- [Your assignment]: The entries below should be set down again exactly, with every picture left out.

(Saved data entries)
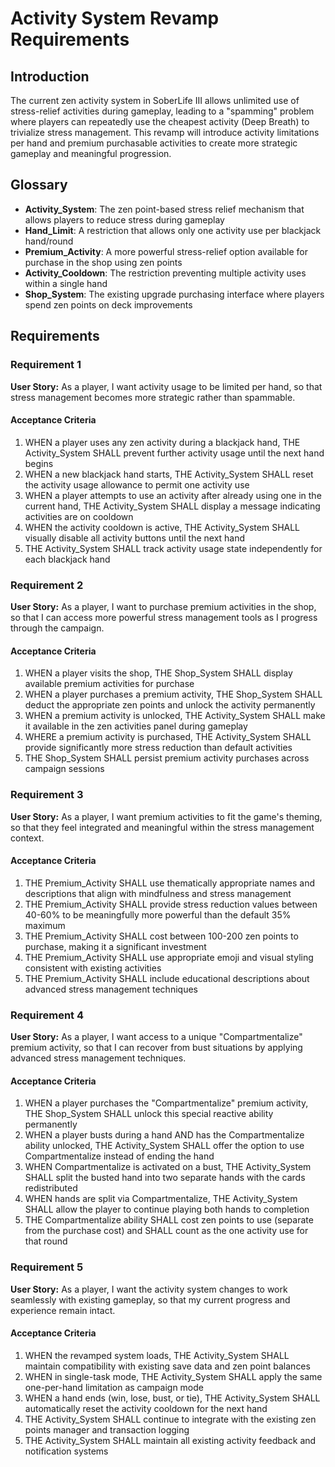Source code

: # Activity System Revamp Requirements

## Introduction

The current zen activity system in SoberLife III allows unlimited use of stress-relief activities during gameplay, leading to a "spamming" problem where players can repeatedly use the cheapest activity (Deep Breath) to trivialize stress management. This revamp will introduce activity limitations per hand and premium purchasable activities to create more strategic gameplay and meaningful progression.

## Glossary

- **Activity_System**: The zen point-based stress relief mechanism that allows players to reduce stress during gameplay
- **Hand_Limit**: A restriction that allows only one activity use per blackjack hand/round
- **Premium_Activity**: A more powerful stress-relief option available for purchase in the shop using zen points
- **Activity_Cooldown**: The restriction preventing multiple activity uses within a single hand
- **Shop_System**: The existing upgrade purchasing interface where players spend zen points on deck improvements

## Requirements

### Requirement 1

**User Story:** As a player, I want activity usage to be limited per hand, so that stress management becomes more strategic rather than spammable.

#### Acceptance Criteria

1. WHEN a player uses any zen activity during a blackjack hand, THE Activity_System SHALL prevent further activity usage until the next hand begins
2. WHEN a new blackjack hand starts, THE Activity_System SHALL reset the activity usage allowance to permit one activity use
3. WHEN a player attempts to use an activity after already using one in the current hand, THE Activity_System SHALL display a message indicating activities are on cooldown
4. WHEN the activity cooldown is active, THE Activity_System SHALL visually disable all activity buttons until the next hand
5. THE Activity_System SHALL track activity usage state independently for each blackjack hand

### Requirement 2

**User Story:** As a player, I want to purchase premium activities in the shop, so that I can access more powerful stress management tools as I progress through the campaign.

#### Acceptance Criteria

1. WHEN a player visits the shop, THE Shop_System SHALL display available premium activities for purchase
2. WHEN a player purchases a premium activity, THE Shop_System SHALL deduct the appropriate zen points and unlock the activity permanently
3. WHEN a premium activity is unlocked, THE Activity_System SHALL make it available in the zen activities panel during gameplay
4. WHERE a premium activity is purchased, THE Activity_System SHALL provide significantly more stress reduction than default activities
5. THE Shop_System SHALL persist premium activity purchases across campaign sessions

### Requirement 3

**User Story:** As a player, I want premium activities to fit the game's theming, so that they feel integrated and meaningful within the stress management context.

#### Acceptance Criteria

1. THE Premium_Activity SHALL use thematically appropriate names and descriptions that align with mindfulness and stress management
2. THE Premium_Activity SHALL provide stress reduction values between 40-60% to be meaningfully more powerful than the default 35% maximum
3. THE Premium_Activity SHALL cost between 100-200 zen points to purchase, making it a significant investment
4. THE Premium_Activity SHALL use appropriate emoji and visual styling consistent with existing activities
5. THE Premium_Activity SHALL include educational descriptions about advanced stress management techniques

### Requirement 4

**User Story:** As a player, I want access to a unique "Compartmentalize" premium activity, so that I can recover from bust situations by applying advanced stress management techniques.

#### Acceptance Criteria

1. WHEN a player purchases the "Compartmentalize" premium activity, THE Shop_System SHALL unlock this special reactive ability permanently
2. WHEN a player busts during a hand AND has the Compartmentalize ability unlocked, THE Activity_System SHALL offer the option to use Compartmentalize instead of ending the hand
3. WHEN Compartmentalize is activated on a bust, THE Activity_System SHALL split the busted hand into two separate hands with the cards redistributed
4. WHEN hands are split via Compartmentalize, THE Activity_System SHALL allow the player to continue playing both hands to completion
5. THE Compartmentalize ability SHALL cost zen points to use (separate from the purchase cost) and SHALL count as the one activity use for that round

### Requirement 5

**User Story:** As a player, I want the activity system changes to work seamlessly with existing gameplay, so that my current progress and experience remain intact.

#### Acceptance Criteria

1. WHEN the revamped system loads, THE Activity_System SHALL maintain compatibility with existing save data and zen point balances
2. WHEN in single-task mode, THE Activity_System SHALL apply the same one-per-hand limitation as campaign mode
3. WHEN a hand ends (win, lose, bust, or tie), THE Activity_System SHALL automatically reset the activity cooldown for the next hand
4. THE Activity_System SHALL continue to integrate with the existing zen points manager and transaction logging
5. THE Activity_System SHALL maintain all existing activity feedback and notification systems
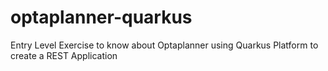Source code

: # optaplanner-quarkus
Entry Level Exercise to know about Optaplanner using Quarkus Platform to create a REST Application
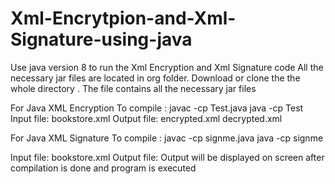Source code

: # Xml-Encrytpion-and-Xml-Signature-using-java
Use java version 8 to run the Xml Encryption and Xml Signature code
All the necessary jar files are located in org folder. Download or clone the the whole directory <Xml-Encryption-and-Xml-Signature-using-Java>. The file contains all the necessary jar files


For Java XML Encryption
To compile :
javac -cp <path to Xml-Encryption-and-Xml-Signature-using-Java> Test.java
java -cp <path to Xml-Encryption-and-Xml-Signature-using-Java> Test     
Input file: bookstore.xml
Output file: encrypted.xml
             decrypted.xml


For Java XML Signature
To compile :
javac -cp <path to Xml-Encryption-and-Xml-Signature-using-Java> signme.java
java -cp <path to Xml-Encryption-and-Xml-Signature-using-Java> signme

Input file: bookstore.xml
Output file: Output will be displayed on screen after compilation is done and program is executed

- [Solution for this task]:
Source code

: # Activity System Revamp Requirements

## Introduction

The current zen activity system in SoberLife III allows unlimited use of stress-relief activities during gameplay, leading to a "spamming" problem where players can repeatedly use the cheapest activity (Deep Breath) to trivialize stress management. This revamp will introduce activity limitations per hand and premium purchasable activities to create more strategic gameplay and meaningful progression.

## Glossary

- **Activity_System**: The zen point-based stress relief mechanism that allows players to reduce stress during gameplay
- **Hand_Limit**: A restriction that allows only one activity use per blackjack hand/round
- **Premium_Activity**: A more powerful stress-relief option available for purchase in the shop using zen points
- **Activity_Cooldown**: The restriction preventing multiple activity uses within a single hand
- **Shop_System**: The existing upgrade purchasing interface where players spend zen points on deck improvements

## Requirements

### Requirement 1

**User Story:** As a player, I want activity usage to be limited per hand, so that stress management becomes more strategic rather than spammable.

#### Acceptance Criteria

1. WHEN a player uses any zen activity during a blackjack hand, THE Activity_System SHALL prevent further activity usage until the next hand begins
2. WHEN a new blackjack hand starts, THE Activity_System SHALL reset the activity usage allowance to permit one activity use
3. WHEN a player attempts to use an activity after already using one in the current hand, THE Activity_System SHALL display a message indicating activities are on cooldown
4. WHEN the activity cooldown is active, THE Activity_System SHALL visually disable all activity buttons until the next hand
5. THE Activity_System SHALL track activity usage state independently for each blackjack hand

### Requirement 2

**User Story:** As a player, I want to purchase premium activities in the shop, so that I can access more powerful stress management tools as I progress through the campaign.

#### Acceptance Criteria

1. WHEN a player visits the shop, THE Shop_System SHALL display available premium activities for purchase
2. WHEN a player purchases a premium activity, THE Shop_System SHALL deduct the appropriate zen points and unlock the activity permanently
3. WHEN a premium activity is unlocked, THE Activity_System SHALL make it available in the zen activities panel during gameplay
4. WHERE a premium activity is purchased, THE Activity_System SHALL provide significantly more stress reduction than default activities
5. THE Shop_System SHALL persist premium activity purchases across campaign sessions

### Requirement 3

**User Story:** As a player, I want premium activities to fit the game's theming, so that they feel integrated and meaningful within the stress management context.

#### Acceptance Criteria

1. THE Premium_Activity SHALL use thematically appropriate names and descriptions that align with mindfulness and stress management
2. THE Premium_Activity SHALL provide stress reduction values between 40-60% to be meaningfully more powerful than the default 35% maximum
3. THE Premium_Activity SHALL cost between 100-200 zen points to purchase, making it a significant investment
4. THE Premium_Activity SHALL use appropriate emoji and visual styling consistent with existing activities
5. THE Premium_Activity SHALL include educational descriptions about advanced stress management techniques

### Requirement 4

**User Story:** As a player, I want access to a unique "Compartmentalize" premium activity, so that I can recover from bust situations by applying advanced stress management techniques.

#### Acceptance Criteria

1. WHEN a player purchases the "Compartmentalize" premium activity, THE Shop_System SHALL unlock this special reactive ability permanently
2. WHEN a player busts during a hand AND has the Compartmentalize ability unlocked, THE Activity_System SHALL offer the option to use Compartmentalize instead of ending the hand
3. WHEN Compartmentalize is activated on a bust, THE Activity_System SHALL split the busted hand into two separate hands with the cards redistributed
4. WHEN hands are split via Compartmentalize, THE Activity_System SHALL allow the player to continue playing both hands to completion
5. THE Compartmentalize ability SHALL cost zen points to use (separate from the purchase cost) and SHALL count as the one activity use for that round

### Requirement 5

**User Story:** As a player, I want the activity system changes to work seamlessly with existing gameplay, so that my current progress and experience remain intact.

#### Acceptance Criteria

1. WHEN the revamped system loads, THE Activity_System SHALL maintain compatibility with existing save data and zen point balances
2. WHEN in single-task mode, THE Activity_System SHALL apply the same one-per-hand limitation as campaign mode
3. WHEN a hand ends (win, lose, bust, or tie), THE Activity_System SHALL automatically reset the activity cooldown for the next hand
4. THE Activity_System SHALL continue to integrate with the existing zen points manager and transaction logging
5. THE Activity_System SHALL maintain all existing activity feedback and notification systems
Source code

: # optaplanner-quarkus
Entry Level Exercise to know about Optaplanner using Quarkus Platform to create a REST Application
Source code

: # Xml-Encrytpion-and-Xml-Signature-using-java
Use java version 8 to run the Xml Encryption and Xml Signature code
All the necessary jar files are located in org folder. Download or clone the the whole directory <Xml-Encryption-and-Xml-Signature-using-Java>. The file contains all the necessary jar files


For Java XML Encryption
To compile :
javac -cp <path to Xml-Encryption-and-Xml-Signature-using-Java> Test.java
java -cp <path to Xml-Encryption-and-Xml-Signature-using-Java> Test     
Input file: bookstore.xml
Output file: encrypted.xml
             decrypted.xml


For Java XML Signature
To compile :
javac -cp <path to Xml-Encryption-and-Xml-Signature-using-Java> signme.java
java -cp <path to Xml-Encryption-and-Xml-Signature-using-Java> signme

Input file: bookstore.xml
Output file: Output will be displayed on screen after compilation is done and program is executed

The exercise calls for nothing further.